WORK TO BE COMPLETED >> Give all the records again, with no alterations.

PROVIDED DATA >>
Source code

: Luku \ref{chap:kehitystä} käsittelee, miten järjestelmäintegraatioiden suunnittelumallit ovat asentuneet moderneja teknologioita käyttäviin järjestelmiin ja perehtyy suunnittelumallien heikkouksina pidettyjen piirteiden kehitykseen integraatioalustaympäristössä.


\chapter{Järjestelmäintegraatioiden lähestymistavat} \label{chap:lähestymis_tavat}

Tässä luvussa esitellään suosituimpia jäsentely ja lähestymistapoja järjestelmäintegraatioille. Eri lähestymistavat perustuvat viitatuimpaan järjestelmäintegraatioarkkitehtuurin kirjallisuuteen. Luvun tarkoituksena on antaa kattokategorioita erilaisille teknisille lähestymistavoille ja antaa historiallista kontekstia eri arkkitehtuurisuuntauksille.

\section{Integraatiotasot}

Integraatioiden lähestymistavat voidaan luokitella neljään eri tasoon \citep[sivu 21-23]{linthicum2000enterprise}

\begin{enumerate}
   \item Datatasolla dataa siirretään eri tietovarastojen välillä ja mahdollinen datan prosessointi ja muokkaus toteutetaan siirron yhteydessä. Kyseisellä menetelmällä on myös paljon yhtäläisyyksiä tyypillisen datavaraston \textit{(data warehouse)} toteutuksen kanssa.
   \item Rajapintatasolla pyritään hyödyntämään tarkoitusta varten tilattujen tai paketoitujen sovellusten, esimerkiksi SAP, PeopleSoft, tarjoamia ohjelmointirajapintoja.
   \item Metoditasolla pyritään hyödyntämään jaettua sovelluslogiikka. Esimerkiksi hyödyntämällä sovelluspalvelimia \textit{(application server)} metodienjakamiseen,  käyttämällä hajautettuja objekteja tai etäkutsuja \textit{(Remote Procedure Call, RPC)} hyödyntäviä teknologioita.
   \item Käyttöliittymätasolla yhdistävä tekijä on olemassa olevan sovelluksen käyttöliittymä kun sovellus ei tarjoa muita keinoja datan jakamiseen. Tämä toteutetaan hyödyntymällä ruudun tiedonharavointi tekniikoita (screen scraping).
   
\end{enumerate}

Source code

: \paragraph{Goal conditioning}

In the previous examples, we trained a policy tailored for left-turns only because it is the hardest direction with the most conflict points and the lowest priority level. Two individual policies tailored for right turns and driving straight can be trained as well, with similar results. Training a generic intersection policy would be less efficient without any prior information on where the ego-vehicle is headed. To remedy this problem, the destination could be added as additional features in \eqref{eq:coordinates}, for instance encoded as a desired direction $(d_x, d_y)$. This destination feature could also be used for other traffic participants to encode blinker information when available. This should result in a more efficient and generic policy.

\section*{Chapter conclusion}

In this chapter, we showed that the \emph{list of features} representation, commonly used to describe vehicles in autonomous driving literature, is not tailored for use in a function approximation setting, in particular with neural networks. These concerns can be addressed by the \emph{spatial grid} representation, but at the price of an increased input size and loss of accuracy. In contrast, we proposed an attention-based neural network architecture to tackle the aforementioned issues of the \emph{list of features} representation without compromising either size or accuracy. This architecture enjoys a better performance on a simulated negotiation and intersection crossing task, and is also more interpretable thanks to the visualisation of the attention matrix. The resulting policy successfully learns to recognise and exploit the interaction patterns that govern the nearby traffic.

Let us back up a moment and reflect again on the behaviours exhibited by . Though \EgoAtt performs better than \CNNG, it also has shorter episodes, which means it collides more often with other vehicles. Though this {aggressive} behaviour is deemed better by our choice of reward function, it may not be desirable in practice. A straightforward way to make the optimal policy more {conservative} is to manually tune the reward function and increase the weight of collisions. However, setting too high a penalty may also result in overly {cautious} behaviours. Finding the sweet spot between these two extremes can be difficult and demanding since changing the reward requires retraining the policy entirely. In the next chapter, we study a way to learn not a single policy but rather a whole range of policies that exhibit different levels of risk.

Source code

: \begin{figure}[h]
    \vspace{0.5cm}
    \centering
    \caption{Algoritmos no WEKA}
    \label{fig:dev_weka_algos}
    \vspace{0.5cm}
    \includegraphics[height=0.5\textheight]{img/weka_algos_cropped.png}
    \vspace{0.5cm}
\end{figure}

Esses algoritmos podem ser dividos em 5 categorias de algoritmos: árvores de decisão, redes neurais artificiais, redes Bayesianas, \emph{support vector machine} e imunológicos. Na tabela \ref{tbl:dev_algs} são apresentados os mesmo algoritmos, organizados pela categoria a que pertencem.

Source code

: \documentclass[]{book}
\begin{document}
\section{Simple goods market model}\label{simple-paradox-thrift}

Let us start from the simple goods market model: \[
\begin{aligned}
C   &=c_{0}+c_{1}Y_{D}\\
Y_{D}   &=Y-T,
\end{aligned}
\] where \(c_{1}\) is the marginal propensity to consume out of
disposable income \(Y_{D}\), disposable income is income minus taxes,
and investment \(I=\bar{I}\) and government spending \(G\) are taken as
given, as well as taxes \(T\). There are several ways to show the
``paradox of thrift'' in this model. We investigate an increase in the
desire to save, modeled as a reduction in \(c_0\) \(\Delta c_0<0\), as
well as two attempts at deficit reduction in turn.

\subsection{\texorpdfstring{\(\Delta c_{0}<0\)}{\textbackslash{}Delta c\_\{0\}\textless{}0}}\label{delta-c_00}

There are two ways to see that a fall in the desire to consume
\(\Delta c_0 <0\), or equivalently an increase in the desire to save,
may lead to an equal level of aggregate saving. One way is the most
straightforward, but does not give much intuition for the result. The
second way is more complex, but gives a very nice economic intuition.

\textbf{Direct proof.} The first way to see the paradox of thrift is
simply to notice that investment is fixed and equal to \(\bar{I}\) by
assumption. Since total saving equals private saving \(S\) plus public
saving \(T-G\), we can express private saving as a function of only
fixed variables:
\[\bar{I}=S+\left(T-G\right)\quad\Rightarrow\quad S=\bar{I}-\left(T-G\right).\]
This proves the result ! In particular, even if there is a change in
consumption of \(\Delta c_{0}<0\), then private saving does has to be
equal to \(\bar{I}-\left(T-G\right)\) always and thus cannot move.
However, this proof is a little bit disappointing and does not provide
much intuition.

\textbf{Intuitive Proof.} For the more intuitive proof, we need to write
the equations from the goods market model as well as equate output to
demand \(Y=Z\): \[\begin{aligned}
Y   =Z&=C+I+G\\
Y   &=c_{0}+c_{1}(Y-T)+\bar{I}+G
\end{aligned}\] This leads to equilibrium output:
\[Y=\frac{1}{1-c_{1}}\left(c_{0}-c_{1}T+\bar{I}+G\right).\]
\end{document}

SOLUTION BELOW >>
Source code

: Luku \ref{chap:kehitystä} käsittelee, miten järjestelmäintegraatioiden suunnittelumallit ovat asentuneet moderneja teknologioita käyttäviin järjestelmiin ja perehtyy suunnittelumallien heikkouksina pidettyjen piirteiden kehitykseen integraatioalustaympäristössä.


\chapter{Järjestelmäintegraatioiden lähestymistavat} \label{chap:lähestymis_tavat}

Tässä luvussa esitellään suosituimpia jäsentely ja lähestymistapoja järjestelmäintegraatioille. Eri lähestymistavat perustuvat viitatuimpaan järjestelmäintegraatioarkkitehtuurin kirjallisuuteen. Luvun tarkoituksena on antaa kattokategorioita erilaisille teknisille lähestymistavoille ja antaa historiallista kontekstia eri arkkitehtuurisuuntauksille.

\section{Integraatiotasot}

Integraatioiden lähestymistavat voidaan luokitella neljään eri tasoon \citep[sivu 21-23]{linthicum2000enterprise}

\begin{enumerate}
   \item Datatasolla dataa siirretään eri tietovarastojen välillä ja mahdollinen datan prosessointi ja muokkaus toteutetaan siirron yhteydessä. Kyseisellä menetelmällä on myös paljon yhtäläisyyksiä tyypillisen datavaraston \textit{(data warehouse)} toteutuksen kanssa.
   \item Rajapintatasolla pyritään hyödyntämään tarkoitusta varten tilattujen tai paketoitujen sovellusten, esimerkiksi SAP, PeopleSoft, tarjoamia ohjelmointirajapintoja.
   \item Metoditasolla pyritään hyödyntämään jaettua sovelluslogiikka. Esimerkiksi hyödyntämällä sovelluspalvelimia \textit{(application server)} metodienjakamiseen,  käyttämällä hajautettuja objekteja tai etäkutsuja \textit{(Remote Procedure Call, RPC)} hyödyntäviä teknologioita.
   \item Käyttöliittymätasolla yhdistävä tekijä on olemassa olevan sovelluksen käyttöliittymä kun sovellus ei tarjoa muita keinoja datan jakamiseen. Tämä toteutetaan hyödyntymällä ruudun tiedonharavointi tekniikoita (screen scraping).
   
\end{enumerate}

Source code

: \paragraph{Goal conditioning}

In the previous examples, we trained a policy tailored for left-turns only because it is the hardest direction with the most conflict points and the lowest priority level. Two individual policies tailored for right turns and driving straight can be trained as well, with similar results. Training a generic intersection policy would be less efficient without any prior information on where the ego-vehicle is headed. To remedy this problem, the destination could be added as additional features in \eqref{eq:coordinates}, for instance encoded as a desired direction $(d_x, d_y)$. This destination feature could also be used for other traffic participants to encode blinker information when available. This should result in a more efficient and generic policy.

\section*{Chapter conclusion}

In this chapter, we showed that the \emph{list of features} representation, commonly used to describe vehicles in autonomous driving literature, is not tailored for use in a function approximation setting, in particular with neural networks. These concerns can be addressed by the \emph{spatial grid} representation, but at the price of an increased input size and loss of accuracy. In contrast, we proposed an attention-based neural network architecture to tackle the aforementioned issues of the \emph{list of features} representation without compromising either size or accuracy. This architecture enjoys a better performance on a simulated negotiation and intersection crossing task, and is also more interpretable thanks to the visualisation of the attention matrix. The resulting policy successfully learns to recognise and exploit the interaction patterns that govern the nearby traffic.

Let us back up a moment and reflect again on the behaviours exhibited by . Though \EgoAtt performs better than \CNNG, it also has shorter episodes, which means it collides more often with other vehicles. Though this {aggressive} behaviour is deemed better by our choice of reward function, it may not be desirable in practice. A straightforward way to make the optimal policy more {conservative} is to manually tune the reward function and increase the weight of collisions. However, setting too high a penalty may also result in overly {cautious} behaviours. Finding the sweet spot between these two extremes can be difficult and demanding since changing the reward requires retraining the policy entirely. In the next chapter, we study a way to learn not a single policy but rather a whole range of policies that exhibit different levels of risk.

Source code

: \begin{figure}[h]
    \vspace{0.5cm}
    \centering
    \caption{Algoritmos no WEKA}
    \label{fig:dev_weka_algos}
    \vspace{0.5cm}
    \includegraphics[height=0.5\textheight]{img/weka_algos_cropped.png}
    \vspace{0.5cm}
\end{figure}

Esses algoritmos podem ser dividos em 5 categorias de algoritmos: árvores de decisão, redes neurais artificiais, redes Bayesianas, \emph{support vector machine} e imunológicos. Na tabela \ref{tbl:dev_algs} são apresentados os mesmo algoritmos, organizados pela categoria a que pertencem.

Source code

: \documentclass[]{book}
\begin{document}
\section{Simple goods market model}\label{simple-paradox-thrift}

Let us start from the simple goods market model: \[
\begin{aligned}
C   &=c_{0}+c_{1}Y_{D}\\
Y_{D}   &=Y-T,
\end{aligned}
\] where \(c_{1}\) is the marginal propensity to consume out of
disposable income \(Y_{D}\), disposable income is income minus taxes,
and investment \(I=\bar{I}\) and government spending \(G\) are taken as
given, as well as taxes \(T\). There are several ways to show the
``paradox of thrift'' in this model. We investigate an increase in the
desire to save, modeled as a reduction in \(c_0\) \(\Delta c_0<0\), as
well as two attempts at deficit reduction in turn.

\subsection{\texorpdfstring{\(\Delta c_{0}<0\)}{\textbackslash{}Delta c\_\{0\}\textless{}0}}\label{delta-c_00}

There are two ways to see that a fall in the desire to consume
\(\Delta c_0 <0\), or equivalently an increase in the desire to save,
may lead to an equal level of aggregate saving. One way is the most
straightforward, but does not give much intuition for the result. The
second way is more complex, but gives a very nice economic intuition.

\textbf{Direct proof.} The first way to see the paradox of thrift is
simply to notice that investment is fixed and equal to \(\bar{I}\) by
assumption. Since total saving equals private saving \(S\) plus public
saving \(T-G\), we can express private saving as a function of only
fixed variables:
\[\bar{I}=S+\left(T-G\right)\quad\Rightarrow\quad S=\bar{I}-\left(T-G\right).\]
This proves the result ! In particular, even if there is a change in
consumption of \(\Delta c_{0}<0\), then private saving does has to be
equal to \(\bar{I}-\left(T-G\right)\) always and thus cannot move.
However, this proof is a little bit disappointing and does not provide
much intuition.

\textbf{Intuitive Proof.} For the more intuitive proof, we need to write
the equations from the goods market model as well as equate output to
demand \(Y=Z\): \[\begin{aligned}
Y   =Z&=C+I+G\\
Y   &=c_{0}+c_{1}(Y-T)+\bar{I}+G
\end{aligned}\] This leads to equilibrium output:
\[Y=\frac{1}{1-c_{1}}\left(c_{0}-c_{1}T+\bar{I}+G\right).\]
\end{document}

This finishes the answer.